*** EXERCISE INPUT ***

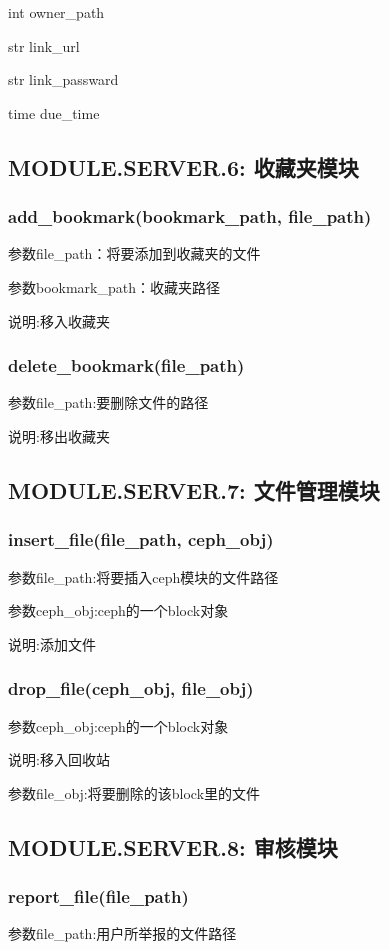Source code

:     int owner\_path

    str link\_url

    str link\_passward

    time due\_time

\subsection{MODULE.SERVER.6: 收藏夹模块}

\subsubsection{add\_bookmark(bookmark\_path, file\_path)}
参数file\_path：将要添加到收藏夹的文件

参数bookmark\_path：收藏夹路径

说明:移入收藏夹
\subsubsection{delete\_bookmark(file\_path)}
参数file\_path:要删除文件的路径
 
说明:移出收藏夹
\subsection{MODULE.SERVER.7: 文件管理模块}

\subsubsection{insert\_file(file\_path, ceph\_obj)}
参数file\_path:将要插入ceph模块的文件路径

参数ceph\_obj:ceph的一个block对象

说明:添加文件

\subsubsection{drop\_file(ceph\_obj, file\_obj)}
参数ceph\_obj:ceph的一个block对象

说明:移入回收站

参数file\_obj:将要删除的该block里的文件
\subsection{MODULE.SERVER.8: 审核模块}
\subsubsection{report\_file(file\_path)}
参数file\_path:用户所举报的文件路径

*** End of EXERCISE INPUT ***
*** EXERCISE INPUT ***

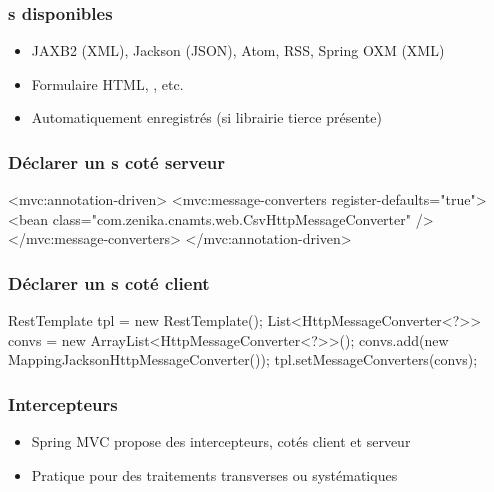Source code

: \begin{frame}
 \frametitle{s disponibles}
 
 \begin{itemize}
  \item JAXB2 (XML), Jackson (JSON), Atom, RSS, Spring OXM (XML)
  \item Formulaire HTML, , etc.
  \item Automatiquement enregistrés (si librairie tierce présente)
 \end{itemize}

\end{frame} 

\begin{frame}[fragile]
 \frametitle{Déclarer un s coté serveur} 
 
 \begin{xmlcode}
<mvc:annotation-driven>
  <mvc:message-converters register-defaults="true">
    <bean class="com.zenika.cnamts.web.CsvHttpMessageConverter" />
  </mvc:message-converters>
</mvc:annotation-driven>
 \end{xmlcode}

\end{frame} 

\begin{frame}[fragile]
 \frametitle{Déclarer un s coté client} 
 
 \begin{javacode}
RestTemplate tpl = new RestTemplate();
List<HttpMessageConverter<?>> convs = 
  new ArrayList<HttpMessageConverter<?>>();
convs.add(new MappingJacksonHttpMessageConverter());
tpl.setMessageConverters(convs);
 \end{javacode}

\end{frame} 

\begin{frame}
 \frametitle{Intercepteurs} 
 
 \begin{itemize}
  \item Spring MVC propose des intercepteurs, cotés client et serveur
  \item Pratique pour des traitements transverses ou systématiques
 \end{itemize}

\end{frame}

*** End of EXERCISE INPUT ***
*** EXERCISE INPUT ***

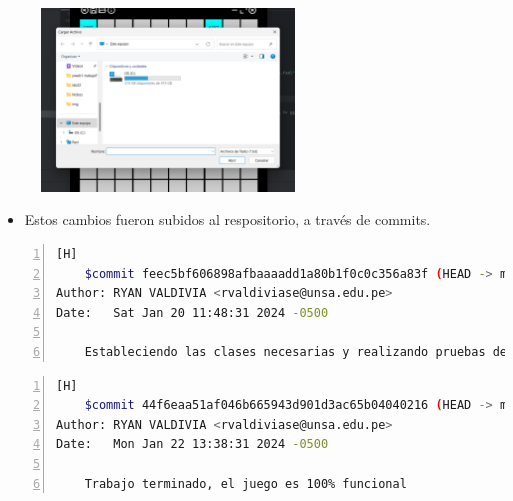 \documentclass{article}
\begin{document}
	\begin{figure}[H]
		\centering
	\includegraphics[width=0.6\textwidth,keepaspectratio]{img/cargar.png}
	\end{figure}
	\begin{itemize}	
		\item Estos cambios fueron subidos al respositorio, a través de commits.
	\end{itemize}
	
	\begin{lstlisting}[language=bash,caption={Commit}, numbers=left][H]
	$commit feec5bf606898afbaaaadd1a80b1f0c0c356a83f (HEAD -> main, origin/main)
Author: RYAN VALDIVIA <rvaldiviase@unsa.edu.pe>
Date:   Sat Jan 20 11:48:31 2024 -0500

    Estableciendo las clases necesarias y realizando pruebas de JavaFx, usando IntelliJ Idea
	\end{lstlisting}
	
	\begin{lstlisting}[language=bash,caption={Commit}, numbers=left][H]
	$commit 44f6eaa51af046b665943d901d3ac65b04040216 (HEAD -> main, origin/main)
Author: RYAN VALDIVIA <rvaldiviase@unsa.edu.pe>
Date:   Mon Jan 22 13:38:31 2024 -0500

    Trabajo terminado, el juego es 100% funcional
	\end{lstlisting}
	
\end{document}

*** End of EXERCISE INPUT ***

### WORK ORDER
Looking at the entries above, can you reproduce exactly the lines from the one that holds "参数file\_path：将要添加到收藏夹的文件" through the one that holds "参数file\_path:用户所举报的文件路径", and only those?

### SOLUTION TO THIS TASK
参数file\_path：将要添加到收藏夹的文件

参数bookmark\_path：收藏夹路径

说明:移入收藏夹
\subsubsection{delete\_bookmark(file\_path)}
参数file\_path:要删除文件的路径
 
说明:移出收藏夹
\subsection{MODULE.SERVER.7: 文件管理模块}

\subsubsection{insert\_file(file\_path, ceph\_obj)}
参数file\_path:将要插入ceph模块的文件路径

参数ceph\_obj:ceph的一个block对象

说明:添加文件

\subsubsection{drop\_file(ceph\_obj, file\_obj)}
参数ceph\_obj:ceph的一个block对象

说明:移入回收站

参数file\_obj:将要删除的该block里的文件
\subsection{MODULE.SERVER.8: 审核模块}
\subsubsection{report\_file(file\_path)}
参数file\_path:用户所举报的文件路径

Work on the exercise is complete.